The point (yes I do have one!) is that we can argue on this list and bring in example after counter-example until 2010 and we will never come up with a nice "If book has a+b+c then book=children's literature" law a la E=mc squared.  We're just not working within those sort of parameters.  It's like all the cross-cultural types I know trying to find a foolproof measure of "Chineseness"... "If person = fluent Chinese speaker + respects parents' opinions + celebrates Chinese New Year (etc.)  then person=culturally Chinese".  And then fall over themselves trying to defend themselves against accusations of stereotyping when people come up with the inevitable objections and exceptions.  The best we're ever going to get is a list of characteristics which typically differ between adult and children's literature, a sort of template, against which we can place Harry Potter and other series for assessment.

Which is a very long-winded way of defending my "comic book villain" comment as a characteristic I'd put on this list, together with:

- Simplistic good/evil distinction
- School series
- Children as protagonists (esp. as heros saving day while adults blunder and patronise ineffectually)
- Discreet and low-key handling of sex
- Simplification of consequences of serious events
- Accessible language
- Happy, tidy endings

and so on (oh yes, chuck in Luke's list as well).  None of these characteristics are exclusive to children's books, none of them in themselves make a book "inherently" a children's book, and I'm sure all of you could come up with examples of adult books with one or more, and examples of children's books which exclude several (as I can).  All the same, how many adults' books have *all* of these?  Very few. 

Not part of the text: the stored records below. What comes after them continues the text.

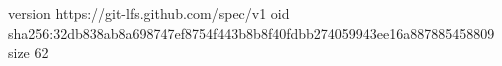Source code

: version https://git-lfs.github.com/spec/v1
oid sha256:32db838ab8a698747ef8754f443b8b8f40fdbb274059943ee16a887885458809
size 62
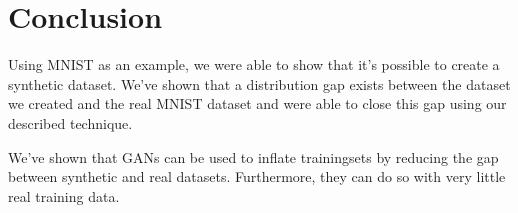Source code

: \documentclass[10pt,twocolumn,letterpaper]{article}
\begin{document}

\section{Conclusion}

Using MNIST as an example, we were able to show that it's possible to create a synthetic dataset. We've shown that a distribution gap exists between the dataset we created and the real MNIST dataset and were able to close this gap using our described technique.

We've shown that GANs can be used to inflate trainingsets by reducing the gap between synthetic and real datasets. Furthermore, they can do so with very little real training data.

{\small


}

\end{document}
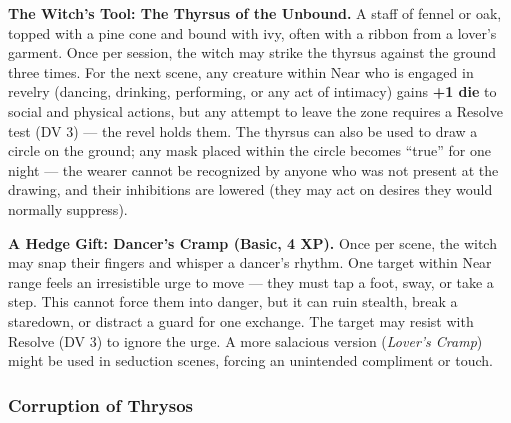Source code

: \textbf{The Witch's Tool: The Thyrsus of the Unbound.} A staff of fennel or oak, topped with a pine cone and bound with ivy, often with a ribbon from a lover's garment. Once per session, the witch may strike the thyrsus against the ground three times. For the next scene, any creature within Near who is engaged in revelry (dancing, drinking, performing, or any act of intimacy) gains \textbf{+1 die} to social and physical actions, but any attempt to leave the zone requires a Resolve test (DV 3) --- the revel holds them. The thyrsus can also be used to draw a circle on the ground; any mask placed within the circle becomes ``true'' for one night --- the wearer cannot be recognized by anyone who was not present at the drawing, and their inhibitions are lowered (they may act on desires they would normally suppress).

\textbf{A Hedge Gift: Dancer's Cramp (Basic, 4 XP).} Once per scene, the witch may snap their fingers and whisper a dancer's rhythm. One target within Near range feels an irresistible urge to move --- they must tap a foot, sway, or take a step. This cannot force them into danger, but it can ruin stealth, break a staredown, or distract a guard for one exchange. The target may resist with Resolve (DV 3) to ignore the urge. A more salacious version (\textit{Lover's Cramp}) might be used in seduction scenes, forcing an unintended compliment or touch.

\subsubsection*{Corruption of Thrysos}

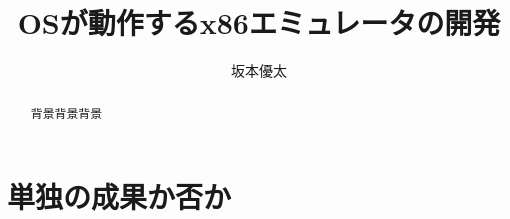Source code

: \documentclass[10pt,a4j]{jsarticle}
\title{\vspace{-4cm}OSが動作するx86エミュレータの開発}
\author{坂本優太}
\date{}
\begin{document}
\maketitle

\renewcommand{\abstractname}{背景}
\begin{abstract}
	背景背景背景
\end{abstract}

\section{単独の成果か否か}
\end{document}
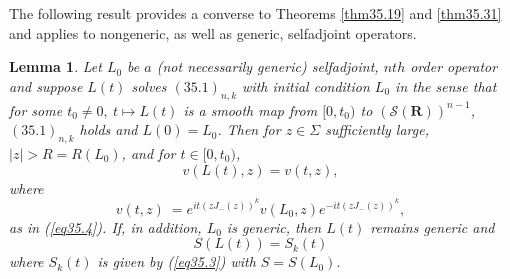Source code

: \documentclass{surv-l}
\theoremstyle{plain}
\newtheorem{lemma}[theorem]{Lemma}
\theoremstyle{definition}
\numberwithin{equation}{chapter}
\begin{document}
The following result provides a converse to Theorems \ref{thm35.19} and \ref{thm35.31} and applies to nongeneric, as well as generic, selfadjoint operators.
\setcounter{theorem}{32}
\begin{lemma}\label{lem35.33}
Let $L_{0}$ be $a$ \emph{(}not necessarily generic\emph{)} selfadjoint, $nth$ order operator and suppose $L(t)$ solves $(35.1)_{n,k}$ with initial condition $L_{0}$ in the sense that for some $t_{0}\neq 0,\ t\mapsto L(t)$ is a smooth map from $[0, t_{0})$ to $(\mathscr{S}(\mathbf{R}))^{n-1}$, $(35.1)_{n,k}$ holds and $L(0)=L_{0}$. Then for $ z\in\Sigma$ sufficiently large, $|z|>R= R(L_{0})$, and for $t\in[0, t_{0})$,
\setcounter{equation}{33}
\begin{equation}\label{eq35.34}
v(L(t), z)=v(t, z),
\end{equation}
where
\begin{equation*}
v(t, z)\ =e^{it(zJ_{-}(z))^{k}}v(L_{0}, z)e^{-it(zJ_{-}(z))^{k}},
\end{equation*}
as in \emph{(\ref{eq35.4})}. If, in addition, $L_{0}$ is generic, then $L(t)$ remains generic and
\begin{equation}\label{eq35.35}
S(L(t))=S_{k}(t)
\end{equation}
where $S_{k}(t)$ is given by \emph{(\ref{eq35.3})} with $S=S(L_{0})$.
\end{lemma}
\end{document}

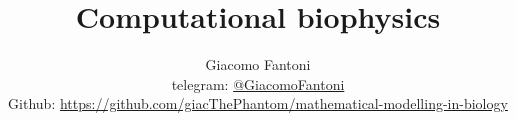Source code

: 

\title{\Huge\textbf{{Computational biophysics}}}

\author{
  Giacomo Fantoni \\
  \small telegram: \href{https://t.me/GiacomoFantoni}{@GiacomoFantoni} \\[3pt]
  \small Github: \href{https://github.com/giacThePhantom/mathematical-modelling-in-biology}{https://github.com/giacThePhantom/mathematical-modelling-in-biology}\\
}




  \maketitle
  \tableofcontents
  
  
  
  
  
  
  
  
  
  
  
  
  
  
  
  
  
  
  
  


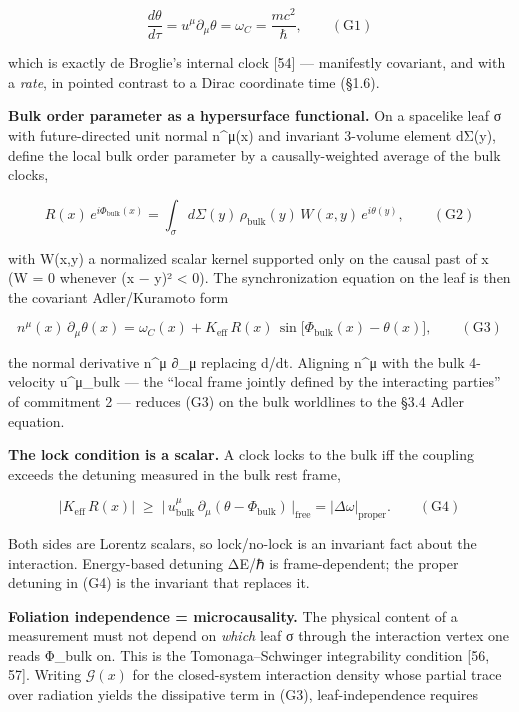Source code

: \documentclass[
]{article}
\begin{document}
\[\frac{d\theta}{d\tau} = u^\mu \partial_\mu \theta = \omega_C = \frac{mc^2}{\hbar}, \qquad (\mathrm{G1})\]

which is exactly de Broglie's internal clock {[}54{]} --- manifestly
covariant, and with a \emph{rate}, in pointed contrast to a Dirac
coordinate time (§1.6).

\textbf{Bulk order parameter as a hypersurface functional.} On a
spacelike leaf σ with future-directed unit normal n\^{}μ(x) and
invariant 3-volume element dΣ(y), define the local bulk order parameter
by a causally-weighted average of the bulk clocks,

\[R(x)\,e^{i\Phi_{\text{bulk}}(x)} = \int_\sigma d\Sigma(y)\,\rho_{\text{bulk}}(y)\,W(x,y)\,e^{i\theta(y)}, \qquad (\mathrm{G2})\]

with W(x,y) a normalized scalar kernel supported only on the causal past
of x (W = 0 whenever (x − y)² \textless{} 0). The synchronization
equation on the leaf is then the covariant Adler/Kuramoto form

\[n^\mu(x)\,\partial_\mu \theta(x) = \omega_C(x) + K_{\text{eff}}\,R(x)\,\sin\!\big[\Phi_{\text{bulk}}(x) - \theta(x)\big], \qquad (\mathrm{G3})\]

the normal derivative n\^{}μ ∂\_μ replacing d/dt. Aligning n\^{}μ with
the bulk 4-velocity u\^{}μ\_bulk --- the ``local frame jointly defined
by the interacting parties'' of commitment 2 --- reduces (G3) on the
bulk worldlines to the §3.4 Adler equation.

\textbf{The lock condition is a scalar.} A clock locks to the bulk iff
the coupling exceeds the detuning measured in the bulk rest frame,

\[\big|K_{\text{eff}}\,R(x)\big| \;\ge\; \big|\,u^\mu_{\text{bulk}}\,\partial_\mu(\theta - \Phi_{\text{bulk}})\,\big|_{\text{free}} = |\Delta\omega|_{\text{proper}}. \qquad (\mathrm{G4})\]

Both sides are Lorentz scalars, so lock/no-lock is an invariant fact
about the interaction. Energy-based detuning ΔE/ℏ is frame-dependent;
the proper detuning in (G4) is the invariant that replaces it.

\textbf{Foliation independence = microcausality.} The physical content
of a measurement must not depend on \emph{which} leaf σ through the
interaction vertex one reads Φ\_bulk on. This is the Tomonaga--Schwinger
integrability condition {[}56, 57{]}. Writing \(\mathcal{G}(x)\) for the
closed-system interaction density whose partial trace over radiation
yields the dissipative term in (G3), leaf-independence requires
\end{document}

Then there are other complicating subjectivity factors in developing the list and "measuring" HP against it.  Just look at the demographics alone:

Era: what was considered appropriate for children 10, 20, 50 years ago was quite different from today (hence the age of the listmember judging the series may influence his/her list of characteristics and decision).

Country of origin: HP is very English, and of a sub-genre (boarding school series) popular in the mid twentieth century for children's books (hence English listmembers may judge differently from American listmembers and so on).

And so on.  And so on.  A clear-cut objective definition of "children's book" which we can use to categorise HP without argument just ain't gonna happen, any more than some psychologist will come up with a foolproof way of measuring how Chinese someone is on a 100 point scale and use this to predict their management style.  But hey - it's still fun to argue about it!

Tabouli (getting carried away as usual... did anyone make it to the end?)